説明

インタラクティブボード用の透過型スクリーン、インタラクティブボード、インタラクティブボードシステム

【課題】コントラストの高い映像を表示可能なインタラクティブボード用の透過型スクリーン、これを備えるインタラクティブボード、インタラクティブボードシステムを提供する。
【解決手段】インタラクティブボード50用のスクリーン10は、単位プリズム111が入射側の面に複数配列されたプリズム層11と、プリズム層11よりも出射側に設けられ、スクリーン10の平面性を維持する剛性を有する基板層13と、プリズム層11よりも出射側に設けられ、光を拡散する作用を有する光拡散層12と、光拡散層12よりも出射側に設けられ、光を吸収する暗色系の染料又は顔料を含む着色層である接合層15bとを備え、スクリーン10を構成する各層が空気及び隣接する層となす界面の総数をNとするとき、着色層である接合層15bは、その出射側の面15b−1がスクリーン10の厚み方向において出射側から数えてN/2番目以下となる位置に設けられるものとした。

【発明の詳細な説明】
【技術分野】
【0001】
本発明は、インタラクティブボード用の透過型スクリーン、インタラクティブボード、インタラクティブボードシステムに関するものである。
【背景技術】
【0002】
近年、会議や授業等の場面において、ボード上に描いた文字や図形を、そのままパーソナルコンピュータに入力したり、パーソナルコンピュータの画像情報をボード上に投影し、手書きされたボード上の文字や画像をパーソナルコンピュータ上に表示したりできるインタラクティブボードと呼ばれる電子黒板の利用が広まってきている(例えば、特許文献1参照)。
この特許文献1に示すインタラクティブボードでは、パーソナルコンピュータからの画像を、ボードの前面側、即ち、観察者側から投射している。
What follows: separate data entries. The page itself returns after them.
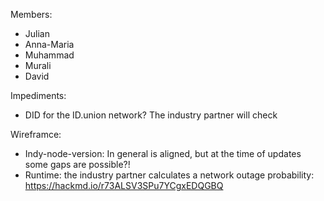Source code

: Members:
- Julian
- Anna-Maria
- Muhammad
- Murali
- David

Impediments:
- DID for the ID.union network? The industry partner will check 
    
 Wireframce:
 - Indy-node-version: In general is aligned, but at the time of updates some gaps are possible?!
 - Runtime: the industry partner calculates a network outage probability: https://hackmd.io/r73ALSV3SPu7YCgxEDQGBQ
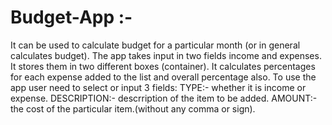 # Budget-App :-
It can be used to calculate budget for a particular month (or in general calculates budget). The app takes input in two fields income and expenses. It stores them in two different boxes (container). It calculates percentages for each expense added to the list and overall percentage also.  To use the app user need to select or input 3 fields:  TYPE:- whether it is income or expense. DESCRIPTION:- descrription of the item to be added. AMOUNT:- the cost of the particular item.(without any comma or sign).
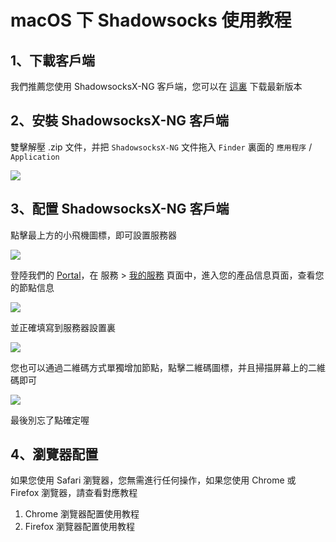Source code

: # macOS 下 Shadowsocks 使用教程

## 1、下載客戶端

我們推薦您使用 ShadowsocksX-NG 客戶端，您可以在 [這裏](https://github.com/shadowsocks/ShadowsocksX-NG/releases/) 下载最新版本

## 2、安裝 ShadowsocksX-NG 客戶端

雙擊解壓 .zip 文件，并把 `ShadowsocksX-NG` 文件拖入 `Finder` 裏面的 `應用程序` / `Application`

![](https://ooo.0o0.ooo/2017/05/23/59230e041b8ab.png)

## 3、配置 ShadowsocksX-NG 客戶端

點擊最上方的小飛機圖標，即可設置服務器

![](https://ooo.0o0.ooo/2017/05/23/592311b8f1a8d.png)

登陸我們的 [Portal](https://portal.shadowsocks.com.au/)，在 服務 > [我的服務](https://portal.shadowsocks.com.au/clientarea.php?action=services) 頁面中，進入您的產品信息頁面，查看您的節點信息

![](https://ooo.0o0.ooo/2017/01/04/586d06d54ada2.png)

並正確填寫到服務器設置裏

![](https://ooo.0o0.ooo/2017/05/23/592311b8f3306.png)

您也可以通過二維碼方式單獨增加節點，點擊二維碼圖標，并且掃描屏幕上的二維碼即可

![](https://ooo.0o0.ooo/2017/05/22/5922fa22e6d8e.png)

最後別忘了點確定喔

## 4、瀏覽器配置

如果您使用 Safari 瀏覽器，您無需進行任何操作，如果您使用 Chrome 或 Firefox 瀏覽器，請查看對應教程

1. Chrome 瀏覽器配置使用教程
2. Firefox 瀏覽器配置使用教程
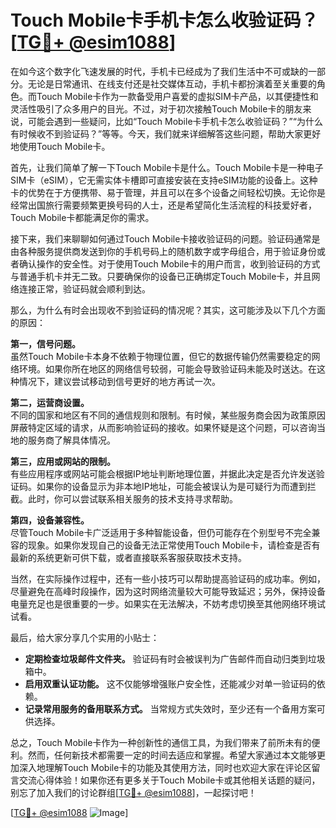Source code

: # Touch Mobile卡手机卡怎么收验证码？[[TG💪+ @esim1088](https://t.me/s/esim1088)]

在如今这个数字化飞速发展的时代，手机卡已经成为了我们生活中不可或缺的一部分。无论是日常通讯、在线支付还是社交媒体互动，手机卡都扮演着至关重要的角色。而Touch Mobile卡作为一款备受用户喜爱的虚拟SIM卡产品，以其便捷性和灵活性吸引了众多用户的目光。不过，对于初次接触Touch Mobile卡的朋友来说，可能会遇到一些疑问，比如“Touch Mobile卡手机卡怎么收验证码？”“为什么有时候收不到验证码？”等等。今天，我们就来详细解答这些问题，帮助大家更好地使用Touch Mobile卡。

首先，让我们简单了解一下Touch Mobile卡是什么。Touch Mobile卡是一种电子SIM卡（eSIM），它无需实体卡槽即可直接安装在支持eSIM功能的设备上。这种卡的优势在于方便携带、易于管理，并且可以在多个设备之间轻松切换。无论你是经常出国旅行需要频繁更换号码的人士，还是希望简化生活流程的科技爱好者，Touch Mobile卡都能满足你的需求。

接下来，我们来聊聊如何通过Touch Mobile卡接收验证码的问题。验证码通常是由各种服务提供商发送到你的手机号码上的随机数字或字母组合，用于验证身份或者确认操作的安全性。对于使用Touch Mobile卡的用户而言，收到验证码的方式与普通手机卡并无二致。只要确保你的设备已正确绑定Touch Mobile卡，并且网络连接正常，验证码就会顺利到达。

那么，为什么有时会出现收不到验证码的情况呢？其实，这可能涉及以下几个方面的原因：

**第一，信号问题。**  
虽然Touch Mobile卡本身不依赖于物理位置，但它的数据传输仍然需要稳定的网络环境。如果你所在地区的网络信号较弱，可能会导致验证码未能及时送达。在这种情况下，建议尝试移动到信号更好的地方再试一次。

**第二，运营商设置。**  
不同的国家和地区有不同的通信规则和限制。有时候，某些服务商会因为政策原因屏蔽特定区域的请求，从而影响验证码的接收。如果怀疑是这个问题，可以咨询当地的服务商了解具体情况。

**第三，应用或网站的限制。**  
有些应用程序或网站可能会根据IP地址判断地理位置，并据此决定是否允许发送验证码。如果你的设备显示为非本地IP地址，可能会被误认为是可疑行为而遭到拦截。此时，你可以尝试联系相关服务的技术支持寻求帮助。

**第四，设备兼容性。**  
尽管Touch Mobile卡广泛适用于多种智能设备，但仍可能存在个别型号不完全兼容的现象。如果你发现自己的设备无法正常使用Touch Mobile卡，请检查是否有最新的系统更新可供下载，或者直接联系客服获取技术支持。

当然，在实际操作过程中，还有一些小技巧可以帮助提高验证码的成功率。例如，尽量避免在高峰时段操作，因为这时网络流量较大可能导致延迟；另外，保持设备电量充足也是很重要的一步。如果实在无法解决，不妨考虑切换至其他网络环境试试看。

最后，给大家分享几个实用的小贴士：  
- **定期检查垃圾邮件文件夹。** 验证码有时会被误判为广告邮件而自动归类到垃圾箱中。  
- **启用双重认证功能。** 这不仅能够增强账户安全性，还能减少对单一验证码的依赖。  
- **记录常用服务的备用联系方式。** 当常规方式失效时，至少还有一个备用方案可供选择。

总之，Touch Mobile卡作为一种创新性的通信工具，为我们带来了前所未有的便利。然而，任何新技术都需要一定的时间去适应和掌握。希望大家通过本文能够更加深入地理解Touch Mobile卡的功能及其使用方法，同时也欢迎大家在评论区留言交流心得体验！如果你还有更多关于Touch Mobile卡或其他相关话题的疑问，别忘了加入我们的讨论群组[[TG💪+ @esim1088](https://t.me/s/esim1088)]，一起探讨吧！

[[TG💪+ @esim1088](https://t.me/s/esim1088) ![Image](https://i.postimg.cc/4NQfJmqS/Snipaste-2025-05-13-00-14-12.png)]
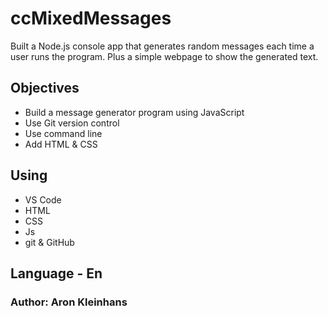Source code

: # ccMixedMessages

Built a Node.js console app that generates random messages each time a user runs the program. 
Plus a simple webpage to show the generated text.

## Objectives

* Build a message generator program using JavaScript
* Use Git version control
* Use command line
* Add HTML & CSS

## Using

* VS Code
* HTML
* CSS
* Js
* git & GitHub

## Language - En

### Author: Aron Kleinhans
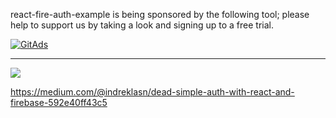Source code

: react-fire-auth-example is being sponsored by the following tool; please help to support us by taking a look and signing up to a free trial.

<a href="https://tracking.gitads.io/?repo=react-fire-auth-example">
<img src="https://images.gitads.io/react-fire-auth-examplee" alt="GitAds"/> </a>

___________

![](https://res.cloudinary.com/da7jhtpgh/image/upload/v1561460799/1_gNbgOlIEl1xNoJHE6WGm8Q_mhvnz9.png)

https://medium.com/@indreklasn/dead-simple-auth-with-react-and-firebase-592e40ff43c5
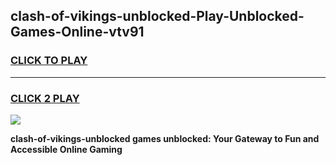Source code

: 
## clash-of-vikings-unblocked-Play-Unblocked-Games-Online-vtv91
<h3>
<a href="https://premium76.site?title=clash-of-vikings-unblocked&ref=25A">CLICK TO PLAY</a></h3>
<hr>

<h3>
<a href="https://premium76.site?title=clash-of-vikings-unblocked&ref=25A">CLICK 2 PLAY</a>
  
</h3>

<a href="https://premium76.site?title=clash-of-vikings-unblocked&ref=25A"><img src="https://clearcache.store/games.png"></a>


**clash-of-vikings-unblocked games unblocked: Your Gateway to Fun and Accessible Online Gaming**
そのため、ボードに手書きで文字等の情報を書き加える際に、投影画像が遮られるという問題や、ボードの前面に投影機を設置するための場所が必要となるという問題がある。
【0003】
そこで、特許文献2に示すような、背面から投射された映像を表示可能な透過型スクリーンをボードとして用い、パーソナルコンピュータ等の表示部の画像を、光源装置を用いてボード(透過型スクリーン)の背面側から投射して表示するインタラクティブボード等も開発が進められている。また、特許文献3に示すように、透過型スクリーンを用いた対話型のリアプロジェクションテレビの開発も進められている。
【先行技術文献】
【特許文献】
【0004】
【特許文献1】実用新案登録第3093288号公報
【特許文献2】特開2004−70188号公報
【特許文献3】特開2008−46177号公報
【発明の概要】
【発明が解決しようとする課題】
【0005】
インタラクティブボードは、会議や授業等において使用されるため、明室環境下であっても明瞭な映像を表示することが求められており、コントラストの向上は常々求められている。
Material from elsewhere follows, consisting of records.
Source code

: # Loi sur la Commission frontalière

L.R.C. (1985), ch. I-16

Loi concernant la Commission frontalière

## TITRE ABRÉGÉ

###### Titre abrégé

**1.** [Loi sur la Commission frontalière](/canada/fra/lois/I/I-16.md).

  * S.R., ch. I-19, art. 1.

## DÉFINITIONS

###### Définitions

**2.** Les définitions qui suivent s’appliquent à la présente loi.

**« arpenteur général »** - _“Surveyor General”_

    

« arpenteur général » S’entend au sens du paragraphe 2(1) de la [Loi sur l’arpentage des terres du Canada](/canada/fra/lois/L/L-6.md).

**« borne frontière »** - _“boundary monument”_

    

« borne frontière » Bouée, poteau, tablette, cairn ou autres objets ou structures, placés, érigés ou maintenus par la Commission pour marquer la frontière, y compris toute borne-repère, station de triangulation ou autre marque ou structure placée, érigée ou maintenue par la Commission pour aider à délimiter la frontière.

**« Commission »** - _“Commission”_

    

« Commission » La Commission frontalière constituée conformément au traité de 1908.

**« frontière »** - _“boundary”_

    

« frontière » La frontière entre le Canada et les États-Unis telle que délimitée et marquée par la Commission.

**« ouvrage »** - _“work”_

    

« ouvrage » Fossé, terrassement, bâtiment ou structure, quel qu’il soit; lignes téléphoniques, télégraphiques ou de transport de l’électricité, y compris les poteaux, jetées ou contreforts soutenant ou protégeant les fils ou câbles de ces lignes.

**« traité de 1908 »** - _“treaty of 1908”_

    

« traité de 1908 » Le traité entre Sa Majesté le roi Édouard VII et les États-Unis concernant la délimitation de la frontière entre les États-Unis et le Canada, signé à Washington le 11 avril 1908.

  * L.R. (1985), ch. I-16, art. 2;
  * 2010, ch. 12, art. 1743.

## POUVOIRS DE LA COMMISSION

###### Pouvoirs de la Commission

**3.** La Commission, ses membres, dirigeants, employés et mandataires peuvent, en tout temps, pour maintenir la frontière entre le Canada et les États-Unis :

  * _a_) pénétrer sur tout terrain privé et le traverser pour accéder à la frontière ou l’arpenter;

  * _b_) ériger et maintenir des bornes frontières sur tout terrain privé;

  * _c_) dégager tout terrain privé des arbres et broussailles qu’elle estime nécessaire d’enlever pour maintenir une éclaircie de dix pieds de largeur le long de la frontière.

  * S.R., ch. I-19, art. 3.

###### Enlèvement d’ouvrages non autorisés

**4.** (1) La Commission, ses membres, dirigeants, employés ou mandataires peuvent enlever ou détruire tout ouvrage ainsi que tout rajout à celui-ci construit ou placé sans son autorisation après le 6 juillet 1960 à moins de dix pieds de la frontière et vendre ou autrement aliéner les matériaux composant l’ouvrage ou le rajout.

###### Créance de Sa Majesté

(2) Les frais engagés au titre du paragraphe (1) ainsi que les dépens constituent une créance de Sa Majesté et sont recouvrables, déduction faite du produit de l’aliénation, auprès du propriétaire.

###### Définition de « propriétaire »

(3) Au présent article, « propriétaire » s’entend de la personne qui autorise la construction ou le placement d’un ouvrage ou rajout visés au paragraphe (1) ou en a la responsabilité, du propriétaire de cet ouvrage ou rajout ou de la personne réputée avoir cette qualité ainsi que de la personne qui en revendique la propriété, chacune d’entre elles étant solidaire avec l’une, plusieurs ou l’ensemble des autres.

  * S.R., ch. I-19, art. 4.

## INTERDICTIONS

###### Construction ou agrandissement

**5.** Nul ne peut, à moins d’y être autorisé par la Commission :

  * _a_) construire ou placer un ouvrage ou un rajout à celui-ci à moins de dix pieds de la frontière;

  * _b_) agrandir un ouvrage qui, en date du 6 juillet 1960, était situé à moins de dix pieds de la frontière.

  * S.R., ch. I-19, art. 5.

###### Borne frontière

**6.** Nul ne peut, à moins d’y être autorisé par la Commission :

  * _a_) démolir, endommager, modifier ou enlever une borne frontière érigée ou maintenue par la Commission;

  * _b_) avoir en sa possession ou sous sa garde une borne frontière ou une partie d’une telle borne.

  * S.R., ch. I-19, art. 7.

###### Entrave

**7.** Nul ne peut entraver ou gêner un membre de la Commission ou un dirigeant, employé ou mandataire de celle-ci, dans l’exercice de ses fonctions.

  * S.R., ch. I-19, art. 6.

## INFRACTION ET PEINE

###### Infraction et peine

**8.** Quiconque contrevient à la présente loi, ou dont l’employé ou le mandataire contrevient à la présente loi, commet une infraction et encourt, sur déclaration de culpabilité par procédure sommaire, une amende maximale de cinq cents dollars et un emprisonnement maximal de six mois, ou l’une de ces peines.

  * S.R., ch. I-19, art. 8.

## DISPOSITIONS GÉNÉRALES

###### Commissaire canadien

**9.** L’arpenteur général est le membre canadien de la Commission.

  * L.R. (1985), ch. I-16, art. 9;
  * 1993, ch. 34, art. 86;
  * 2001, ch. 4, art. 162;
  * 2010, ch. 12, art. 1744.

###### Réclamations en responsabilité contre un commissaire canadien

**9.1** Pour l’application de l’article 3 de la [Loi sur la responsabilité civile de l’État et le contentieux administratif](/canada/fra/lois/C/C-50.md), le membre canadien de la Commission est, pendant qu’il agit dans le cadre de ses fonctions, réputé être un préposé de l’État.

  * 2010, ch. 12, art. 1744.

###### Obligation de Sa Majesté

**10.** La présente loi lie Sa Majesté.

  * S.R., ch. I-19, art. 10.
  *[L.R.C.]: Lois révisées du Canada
特許文献1〜3には、このようなコントラスト向上に関する対策は開示されていない。
【0006】
本発明の課題は、コントラストが高く良好な映像を表示可能なインタラクティブボード用の透過型スクリーン、これを備えるインタラクティブボード、インタラクティブボードシステムを提供することである。
【課題を解決するための手段】
【0007】
本発明は、以下のような解決手段により、前記課題を解決する。なお、理解を容易にするために、本発明の実施形態に対応する符号を付して説明するが、これに限定されるものではない。
請求項1の発明は、複数の層が積層されて形成され、背面側から映像光を投射するインタラクティブボード用の透過型スクリーンであって、入射側に設けられ、光が入射する入射面(A1)と前記入射面から入射した光の少なくとも一部を全反射する全反射面(A2)とを備える単位プリズム(111)が入射側の面に複数配列されたプリズム層(11)と、前記プリズム層よりも出射側に設けられ、該透過型スクリーンの平面性を維持する剛性を有する基板層(13,23)と、前記プリズム層よりも出射側に設けられ、光を拡散する作用を有する光拡散層(12)と、前記光拡散層よりも出射側に設けられ、光を吸収する暗色系の染料又は顔料を含む着色層(15b,23,141)と、を備え、該透過型スクリーンにおいて、前記複数の層が空気及び隣接する層となす界面の総数をN(ただし、Nは2以上の整数)とするとき、前記着色層は、その出射側の面(15b−1,23−1,341−1)が該透過型スクリーンの厚み方向において出射側から数えてN/2番目以下となる位置に設けられること、を特徴とするインタラクティブボード用の透過型スクリーン(10,20,30)である。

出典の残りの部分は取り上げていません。